Тёмные цвета в одежде не допускались. С одной стороны, Владимир Лукич предпочитал лессировочное письмо, когда краска накладывается в несколько тонких слоёв, просвечивающих друг сквозь друга, что исключало чёрный цвет. С другой – как-никак, портрет пишется к свадьбе.
Кроме того, заканчивался век – и в бессчётный раз менялся женский образ. Пышные парики, массивные украшения и тяжёлые ткани отступали перед естественностью и простотой. Запахло эллинизмом и приближающимся ампиром. Платья а ля туники, накидки а ля хитоны, кудри, рассыпанные по плечам. Высокая талия, короткие рукава, непривычно глубокие декольте (ох и ворчали екатерининские старики!).

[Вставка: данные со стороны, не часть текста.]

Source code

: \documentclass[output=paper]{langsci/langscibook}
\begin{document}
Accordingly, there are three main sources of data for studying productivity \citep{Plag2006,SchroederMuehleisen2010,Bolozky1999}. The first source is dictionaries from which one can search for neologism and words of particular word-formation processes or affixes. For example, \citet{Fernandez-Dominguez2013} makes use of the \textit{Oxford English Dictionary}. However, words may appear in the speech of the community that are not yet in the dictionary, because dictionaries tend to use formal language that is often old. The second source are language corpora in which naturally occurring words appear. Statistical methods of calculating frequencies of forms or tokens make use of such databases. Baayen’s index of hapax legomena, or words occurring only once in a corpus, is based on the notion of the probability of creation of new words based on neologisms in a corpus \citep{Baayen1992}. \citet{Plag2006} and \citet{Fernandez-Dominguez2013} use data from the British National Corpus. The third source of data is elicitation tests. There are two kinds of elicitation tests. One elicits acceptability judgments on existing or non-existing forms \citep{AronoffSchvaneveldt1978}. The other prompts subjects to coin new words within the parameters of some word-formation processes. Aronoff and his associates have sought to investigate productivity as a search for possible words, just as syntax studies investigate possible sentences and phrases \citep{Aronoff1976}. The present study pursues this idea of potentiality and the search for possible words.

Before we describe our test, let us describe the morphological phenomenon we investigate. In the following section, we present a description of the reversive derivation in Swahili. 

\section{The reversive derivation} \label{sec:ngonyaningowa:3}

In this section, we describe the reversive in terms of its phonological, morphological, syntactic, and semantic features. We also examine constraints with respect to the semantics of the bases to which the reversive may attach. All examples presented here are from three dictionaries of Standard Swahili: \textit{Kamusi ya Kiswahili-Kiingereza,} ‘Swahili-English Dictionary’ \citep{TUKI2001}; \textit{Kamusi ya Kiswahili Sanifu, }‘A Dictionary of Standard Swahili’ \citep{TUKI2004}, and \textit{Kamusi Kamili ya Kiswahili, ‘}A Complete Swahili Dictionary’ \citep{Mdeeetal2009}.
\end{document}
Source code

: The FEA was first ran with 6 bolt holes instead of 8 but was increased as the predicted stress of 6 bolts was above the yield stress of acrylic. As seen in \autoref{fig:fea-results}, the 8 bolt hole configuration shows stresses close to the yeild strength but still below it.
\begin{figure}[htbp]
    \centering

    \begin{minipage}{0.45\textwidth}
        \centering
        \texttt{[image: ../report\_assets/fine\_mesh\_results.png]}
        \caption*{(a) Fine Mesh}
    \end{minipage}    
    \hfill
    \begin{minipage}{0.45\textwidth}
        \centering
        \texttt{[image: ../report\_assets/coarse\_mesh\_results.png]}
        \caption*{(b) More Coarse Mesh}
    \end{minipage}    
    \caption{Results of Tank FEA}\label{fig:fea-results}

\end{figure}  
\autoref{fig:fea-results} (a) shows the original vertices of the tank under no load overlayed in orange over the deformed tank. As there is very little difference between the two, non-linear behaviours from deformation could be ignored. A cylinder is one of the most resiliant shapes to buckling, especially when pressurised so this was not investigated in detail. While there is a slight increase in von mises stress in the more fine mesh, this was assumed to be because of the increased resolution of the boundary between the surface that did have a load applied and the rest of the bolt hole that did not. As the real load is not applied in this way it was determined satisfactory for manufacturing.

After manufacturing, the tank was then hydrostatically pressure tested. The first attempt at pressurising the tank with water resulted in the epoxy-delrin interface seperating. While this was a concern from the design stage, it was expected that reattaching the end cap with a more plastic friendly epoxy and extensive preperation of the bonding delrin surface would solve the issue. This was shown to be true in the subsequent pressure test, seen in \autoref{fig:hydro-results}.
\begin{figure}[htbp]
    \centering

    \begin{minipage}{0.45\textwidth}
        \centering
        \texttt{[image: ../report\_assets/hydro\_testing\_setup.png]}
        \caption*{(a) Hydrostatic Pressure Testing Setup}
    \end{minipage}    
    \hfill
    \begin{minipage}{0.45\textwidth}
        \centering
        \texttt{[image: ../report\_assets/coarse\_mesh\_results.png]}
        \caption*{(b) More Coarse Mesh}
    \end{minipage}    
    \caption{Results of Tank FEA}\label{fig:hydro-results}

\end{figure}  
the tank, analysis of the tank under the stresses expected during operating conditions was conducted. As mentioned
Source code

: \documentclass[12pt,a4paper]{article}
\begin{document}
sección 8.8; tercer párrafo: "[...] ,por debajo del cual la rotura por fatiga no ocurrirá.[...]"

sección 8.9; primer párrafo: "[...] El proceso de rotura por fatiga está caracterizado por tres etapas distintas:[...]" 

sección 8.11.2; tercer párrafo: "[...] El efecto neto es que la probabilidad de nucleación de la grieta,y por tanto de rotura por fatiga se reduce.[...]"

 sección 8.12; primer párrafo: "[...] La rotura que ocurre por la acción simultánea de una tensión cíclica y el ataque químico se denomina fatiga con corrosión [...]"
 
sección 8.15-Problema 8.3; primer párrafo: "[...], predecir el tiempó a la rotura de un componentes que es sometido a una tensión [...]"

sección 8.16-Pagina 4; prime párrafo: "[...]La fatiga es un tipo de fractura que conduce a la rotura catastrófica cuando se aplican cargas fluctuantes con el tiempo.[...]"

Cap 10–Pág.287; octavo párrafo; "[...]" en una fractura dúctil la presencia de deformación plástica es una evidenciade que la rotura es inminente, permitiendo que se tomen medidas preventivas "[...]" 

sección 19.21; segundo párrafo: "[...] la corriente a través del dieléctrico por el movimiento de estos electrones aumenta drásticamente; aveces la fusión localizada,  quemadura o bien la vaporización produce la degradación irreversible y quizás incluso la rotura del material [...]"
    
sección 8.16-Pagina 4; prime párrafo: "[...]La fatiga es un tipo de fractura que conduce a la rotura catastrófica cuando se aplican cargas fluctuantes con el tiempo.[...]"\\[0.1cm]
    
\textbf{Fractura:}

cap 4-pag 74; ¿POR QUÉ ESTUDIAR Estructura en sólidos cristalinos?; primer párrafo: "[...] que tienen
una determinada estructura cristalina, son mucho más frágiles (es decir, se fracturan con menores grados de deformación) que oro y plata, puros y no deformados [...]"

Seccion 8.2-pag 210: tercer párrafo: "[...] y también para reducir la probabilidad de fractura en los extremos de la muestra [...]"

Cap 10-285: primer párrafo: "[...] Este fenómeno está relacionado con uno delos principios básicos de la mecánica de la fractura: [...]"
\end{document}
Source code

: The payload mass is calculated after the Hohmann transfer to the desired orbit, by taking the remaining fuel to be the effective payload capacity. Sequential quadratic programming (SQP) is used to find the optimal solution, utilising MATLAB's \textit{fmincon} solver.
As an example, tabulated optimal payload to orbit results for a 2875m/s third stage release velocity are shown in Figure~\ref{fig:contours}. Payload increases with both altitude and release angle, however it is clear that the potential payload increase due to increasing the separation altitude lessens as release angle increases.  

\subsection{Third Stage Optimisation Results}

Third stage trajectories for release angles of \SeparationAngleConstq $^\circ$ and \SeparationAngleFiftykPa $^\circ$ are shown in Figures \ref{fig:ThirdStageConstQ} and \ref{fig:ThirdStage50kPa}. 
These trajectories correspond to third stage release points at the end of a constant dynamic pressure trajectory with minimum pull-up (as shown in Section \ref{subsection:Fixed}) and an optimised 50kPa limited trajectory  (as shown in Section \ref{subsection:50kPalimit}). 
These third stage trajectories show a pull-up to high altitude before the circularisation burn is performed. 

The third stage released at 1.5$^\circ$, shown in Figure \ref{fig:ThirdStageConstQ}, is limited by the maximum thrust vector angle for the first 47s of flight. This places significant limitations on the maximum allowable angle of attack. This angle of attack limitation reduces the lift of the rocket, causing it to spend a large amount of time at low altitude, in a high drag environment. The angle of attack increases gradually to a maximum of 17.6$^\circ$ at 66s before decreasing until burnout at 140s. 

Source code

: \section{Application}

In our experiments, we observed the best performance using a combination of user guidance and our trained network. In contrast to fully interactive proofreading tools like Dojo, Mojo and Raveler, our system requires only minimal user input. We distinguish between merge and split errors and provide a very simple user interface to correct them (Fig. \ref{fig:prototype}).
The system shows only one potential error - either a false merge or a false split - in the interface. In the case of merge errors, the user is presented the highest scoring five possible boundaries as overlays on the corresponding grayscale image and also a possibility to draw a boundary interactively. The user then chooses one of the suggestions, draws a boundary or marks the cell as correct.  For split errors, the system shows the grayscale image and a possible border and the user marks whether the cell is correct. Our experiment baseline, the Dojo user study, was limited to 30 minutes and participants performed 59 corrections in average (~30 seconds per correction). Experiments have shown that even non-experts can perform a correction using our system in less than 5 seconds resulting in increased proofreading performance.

Надо сказать, европейцы очень вовремя подсуетились и открыли хлор, буквально двадцатью годами ранее: в условиях возрождаемой античности отбеливание попало в список первейших задач. Солнце, кислое молоко и прорубь стали архаикой, дамы кинулись осветлять свои гардеробы «по науке».
В общем, Мария Ивановна так и пришла в дом, расположенный в «почтовом стану», за новой Исаакиевской площадью – в белом платье свободного покроя (шемиз, по-французски – рубашка), с каштановыми локонами. Было допущено лишь три детали туалета: тонкая золотая цепочка, несколько раз обвившая запястье холёной белой руки, поясок, повязанный под грудью, и шаль, наследница паллы и предшественница палантина.
Такие шали дорогого стоили, их шили молодые девушки с нежными пальцами. На создание одного изделия уходило не менее полугода, а за десять лет подобной работы мастерицы теряли зрение. Эти шали надо было уметь носить – специально для них придумали целый ряд движений: как набросить шаль на плечи, как танцевать с ней на балу, как едва заметным движением уронить её…
На искусно загрунтованном холсте, натянутом на подрамник из сухой сосны, медленно появлялись черты, собираясь в образ. Полуулыбка, взгляд. Один-два сеанса. Портрет дорабатывался без модели – Владимир Лукич задрапировал манекен присланной одеждой, разгладил складки. И с радостным волнением подумал, что этот портрет, пожалуй, будет особенно удачным.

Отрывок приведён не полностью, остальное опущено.